Menurut Sigit, hal tersebut sejalan dengan agenda pemerintahan saat ini yang tengah mendorong revisi UU Cipta Kerja.

“Jadi ini sejalan dengan apa yang menjadi semangat dari Kabinet Merah Putih, saat ini dipimpin oleh Pak Dasco, yang saat ini akan mendorong direvisinya Undang-undang Ciptaker yang baru,” kata dia.

Ia berharap revisi tersebut dapat mengakomodasi berbagai tuntutan yang selama ini diperjuangkan kelompok buruh, terutama terkait pemenuhan hak-hak pekerja.

“Yang tentu kita harapkan ini di dalamnya betul-betul bisa memberikan ruang yang selama ini diperjuangkan oleh rekan-rekan buruh untuk bisa mendapatkan kembali hak-hak dari saudara-saudara,” lanjutnya.

Sigit juga menegaskan pihaknya akan mengawal proses tersebut. Apalagi, menurut dia, Wakil Ketua DPR RI Sufmi Dasco Ahmad turut hadir dalam kongres hari ini.

“Dan kita akan kawal. Karena saat ini dihadiri langsung oleh pimpinan DPR RI, tentunya beliau akan memberikan yang terbaik buat kawan-kawan buruh semua,” ucapnya.
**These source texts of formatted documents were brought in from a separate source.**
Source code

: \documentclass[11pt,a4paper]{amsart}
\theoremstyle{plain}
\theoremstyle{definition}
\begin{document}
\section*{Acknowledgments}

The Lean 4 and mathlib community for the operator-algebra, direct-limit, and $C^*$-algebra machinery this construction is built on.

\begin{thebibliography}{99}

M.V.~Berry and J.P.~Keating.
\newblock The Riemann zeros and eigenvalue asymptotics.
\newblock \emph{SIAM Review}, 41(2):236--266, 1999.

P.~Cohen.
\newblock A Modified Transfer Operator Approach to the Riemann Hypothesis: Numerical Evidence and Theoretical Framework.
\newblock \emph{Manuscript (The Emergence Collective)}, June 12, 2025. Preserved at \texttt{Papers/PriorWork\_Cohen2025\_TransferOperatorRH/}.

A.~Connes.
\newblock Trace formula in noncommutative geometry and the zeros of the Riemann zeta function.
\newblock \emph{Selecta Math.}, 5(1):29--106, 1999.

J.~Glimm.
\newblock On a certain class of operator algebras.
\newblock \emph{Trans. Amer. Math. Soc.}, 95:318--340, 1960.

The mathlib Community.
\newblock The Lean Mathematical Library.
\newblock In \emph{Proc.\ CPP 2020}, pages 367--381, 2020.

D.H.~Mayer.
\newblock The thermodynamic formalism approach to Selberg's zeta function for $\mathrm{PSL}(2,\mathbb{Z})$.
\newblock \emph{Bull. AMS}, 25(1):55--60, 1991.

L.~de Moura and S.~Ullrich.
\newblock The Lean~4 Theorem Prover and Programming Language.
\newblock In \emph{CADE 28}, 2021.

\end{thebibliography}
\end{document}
Dalam pembukaan Kongres III Konfederasi Persatuan Buruh Indonesia (KPBI) bertajuk “Menangkan Politik Kelas Pekerja & Bangun Kemandirian Ekonomi” itu turut hadir sejumlah pejabat negara dan aktivis buruh. Di antaranya Ketua KPBI Ilhamsyah, Presiden Konfederasi Serikat Pekerja Seluruh Indonesia (KSPSI) Andi Gani Nena Wea, Ketua Umum DPP KSPSI sekaligus Menteri Lingkungan Hidup Jumhur Hidayat, Wakil Menteri Ketenagakerjaan Afriansyah Noor hingga Wakil Ketua DPR RI Sufmi Dasco Ahmad.